Psychologowie twierdzą, że dorastanie w rodzinie homoseksualnej źle wpłynie na psychikę dziecka (ze względu na brak modelu jednego z rodziców). Pragnę tylko przypomnieć, że takie braki w normalnych rodzinach też występują, lub kontakty z jednym z rodziców są utrudnione (przez alkohol, przemoc, rozwód, ignorancję, czy jakiekolwiek inne złe podejście do dziecka). Dorastanie w rodzinie składającej się z matki i ojca nie gwarantuje więc, że dziecko wyjdzie z tego z nienaruszoną psychiką, a uwierzcie mi, że to ewentualne naruszenie nie jest wcale takie fatalne.

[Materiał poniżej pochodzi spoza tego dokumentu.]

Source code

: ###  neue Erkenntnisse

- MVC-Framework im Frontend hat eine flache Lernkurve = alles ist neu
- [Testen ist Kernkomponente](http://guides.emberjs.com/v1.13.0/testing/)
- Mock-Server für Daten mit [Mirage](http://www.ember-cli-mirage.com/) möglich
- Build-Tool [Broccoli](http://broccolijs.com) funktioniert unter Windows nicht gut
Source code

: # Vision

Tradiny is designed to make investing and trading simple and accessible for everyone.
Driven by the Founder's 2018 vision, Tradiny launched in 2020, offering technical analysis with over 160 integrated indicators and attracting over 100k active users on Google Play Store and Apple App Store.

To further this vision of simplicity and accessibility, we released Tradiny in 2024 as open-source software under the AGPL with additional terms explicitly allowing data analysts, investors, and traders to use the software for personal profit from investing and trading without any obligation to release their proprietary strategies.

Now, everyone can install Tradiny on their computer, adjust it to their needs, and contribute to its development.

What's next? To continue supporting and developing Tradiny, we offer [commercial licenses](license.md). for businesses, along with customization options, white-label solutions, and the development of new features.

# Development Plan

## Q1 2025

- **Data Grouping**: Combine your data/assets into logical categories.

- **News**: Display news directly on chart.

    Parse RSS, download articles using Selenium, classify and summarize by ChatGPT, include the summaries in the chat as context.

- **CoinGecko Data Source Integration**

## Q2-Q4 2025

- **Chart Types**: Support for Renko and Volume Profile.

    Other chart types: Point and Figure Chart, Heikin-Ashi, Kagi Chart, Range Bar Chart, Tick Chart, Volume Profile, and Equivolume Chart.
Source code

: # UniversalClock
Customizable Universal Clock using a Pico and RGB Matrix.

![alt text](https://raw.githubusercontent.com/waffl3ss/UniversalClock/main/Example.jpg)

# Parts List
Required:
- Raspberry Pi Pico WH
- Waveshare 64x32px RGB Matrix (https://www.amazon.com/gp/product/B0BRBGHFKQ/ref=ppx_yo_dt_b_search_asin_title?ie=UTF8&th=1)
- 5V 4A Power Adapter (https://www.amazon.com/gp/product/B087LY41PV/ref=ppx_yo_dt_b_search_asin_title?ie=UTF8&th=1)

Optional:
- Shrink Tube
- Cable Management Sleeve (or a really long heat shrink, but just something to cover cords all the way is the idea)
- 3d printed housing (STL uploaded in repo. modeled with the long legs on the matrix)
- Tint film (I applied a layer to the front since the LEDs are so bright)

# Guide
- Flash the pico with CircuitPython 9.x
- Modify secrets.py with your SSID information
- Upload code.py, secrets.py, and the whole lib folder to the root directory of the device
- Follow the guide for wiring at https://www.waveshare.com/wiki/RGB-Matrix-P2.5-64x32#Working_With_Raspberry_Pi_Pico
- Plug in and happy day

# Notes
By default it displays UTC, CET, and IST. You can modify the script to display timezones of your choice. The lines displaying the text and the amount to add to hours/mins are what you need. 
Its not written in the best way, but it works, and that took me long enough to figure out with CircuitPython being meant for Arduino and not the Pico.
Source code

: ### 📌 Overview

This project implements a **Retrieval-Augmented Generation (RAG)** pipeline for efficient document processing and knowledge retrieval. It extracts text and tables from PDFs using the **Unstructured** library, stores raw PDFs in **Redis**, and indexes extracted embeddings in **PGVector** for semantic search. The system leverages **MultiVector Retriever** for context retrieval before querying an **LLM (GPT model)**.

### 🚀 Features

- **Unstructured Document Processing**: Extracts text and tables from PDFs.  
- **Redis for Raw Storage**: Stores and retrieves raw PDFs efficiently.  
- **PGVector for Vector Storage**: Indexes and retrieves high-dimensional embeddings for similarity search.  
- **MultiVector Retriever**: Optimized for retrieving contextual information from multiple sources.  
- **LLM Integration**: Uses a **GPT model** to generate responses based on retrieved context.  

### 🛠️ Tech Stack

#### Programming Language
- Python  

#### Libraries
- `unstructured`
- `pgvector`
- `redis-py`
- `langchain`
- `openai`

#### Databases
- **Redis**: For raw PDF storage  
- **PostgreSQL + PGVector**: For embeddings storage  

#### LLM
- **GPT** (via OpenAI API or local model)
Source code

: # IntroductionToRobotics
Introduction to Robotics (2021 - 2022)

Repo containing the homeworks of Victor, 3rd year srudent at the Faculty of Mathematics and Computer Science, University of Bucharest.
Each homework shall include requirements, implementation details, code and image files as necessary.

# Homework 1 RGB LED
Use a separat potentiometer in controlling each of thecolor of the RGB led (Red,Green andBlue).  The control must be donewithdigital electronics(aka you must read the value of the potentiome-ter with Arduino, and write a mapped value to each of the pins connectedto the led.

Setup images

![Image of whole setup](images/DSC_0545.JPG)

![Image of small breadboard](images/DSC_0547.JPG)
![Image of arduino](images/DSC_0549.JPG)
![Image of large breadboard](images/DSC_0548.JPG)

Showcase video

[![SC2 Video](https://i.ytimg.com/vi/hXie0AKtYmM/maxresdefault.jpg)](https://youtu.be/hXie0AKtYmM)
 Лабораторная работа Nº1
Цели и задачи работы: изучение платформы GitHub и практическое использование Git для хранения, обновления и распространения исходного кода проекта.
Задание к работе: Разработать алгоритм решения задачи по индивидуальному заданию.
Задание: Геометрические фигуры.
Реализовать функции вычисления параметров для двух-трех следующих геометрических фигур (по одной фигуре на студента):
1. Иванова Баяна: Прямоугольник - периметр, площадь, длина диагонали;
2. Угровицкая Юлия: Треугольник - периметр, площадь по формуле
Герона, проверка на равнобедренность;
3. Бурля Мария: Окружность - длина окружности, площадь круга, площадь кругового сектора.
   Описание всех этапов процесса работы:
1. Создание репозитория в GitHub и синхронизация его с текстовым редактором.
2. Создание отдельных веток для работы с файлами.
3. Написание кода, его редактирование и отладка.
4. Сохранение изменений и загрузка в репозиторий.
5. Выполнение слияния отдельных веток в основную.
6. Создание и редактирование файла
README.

TAKIE DZIECKO BĘDZIE WYTYKANE PALCAMI W SZKOLE
O, tu się zgodzę. Ale dzieciaki zawsze wytykają, dokuczają i przezywają, zawsze znajdą sobie powód. Niby podsuwanie im tego powodu poprzez pozwalanie na to, by dziecko miało dwoje rodziców tej samej płci jest bez sensu, ale… dzieci z adopcji w ogóle są wytykane i obgadywane. I nie tylko. Rude, z piegami, niskie, wysokie, chude, grube, w okularach, bez okularów, dobrze uczące się- na każdego znajdzie się coś, czym można mu dokuczać przez całą podstawówkę. Co najgorsze, dzieci zazwyczaj same sobie tego nie wymyślają, tylko wynoszą to z domu. Podsłuchają rozmowę matki ze znajomą i już wiedzą, że „Kryśka spod trójki to w ogóle z brzuchem nie chodziła, a teraz jeździ z tym swoim Mareczkiem wózeczkiem na spacery.” Wiedzą, że „Kasia pofarbowała sie na taki a taki kolor i wygląda w nim okropnie” i że „Marysia jest puszczalska, widać było, że próbowała ukryć brzuch ciążowy pod suknią ślubną”. Pozwalasz by twoje dziecko słuchało czegoś takiego? Nie dziw się potem, że dzieci przezywają się nawzajem.

CÓRKA DWÓCH LESBIJEK TEŻ BĘDZIE LESBIJKĄ
Kolejne prawne udziwnienie- jeśli jesteś osobą homoseksualną, ale aplikujesz indywidualnie masz szansę na adopcję, z kolei składanie aplikacji z partnerem jest niemożliwe. A szansa na otrzymanie dziecka, gdy ubiegasz się o nie w pojedynkę jest minimalna, ponieważ trzeba przejść standardową procedurę adopcyjną i w tym momencie przegrywasz z wszelkimi małżeństwami z własnymi domkami i psem. Prawo zezwala jednak na taką adopcję, bo zakłada chyba, że jedna osoba homoseksualna nie jest w stanie wychować homoseksualnego dziecka, ale, uwaga, dwie osoby już tak.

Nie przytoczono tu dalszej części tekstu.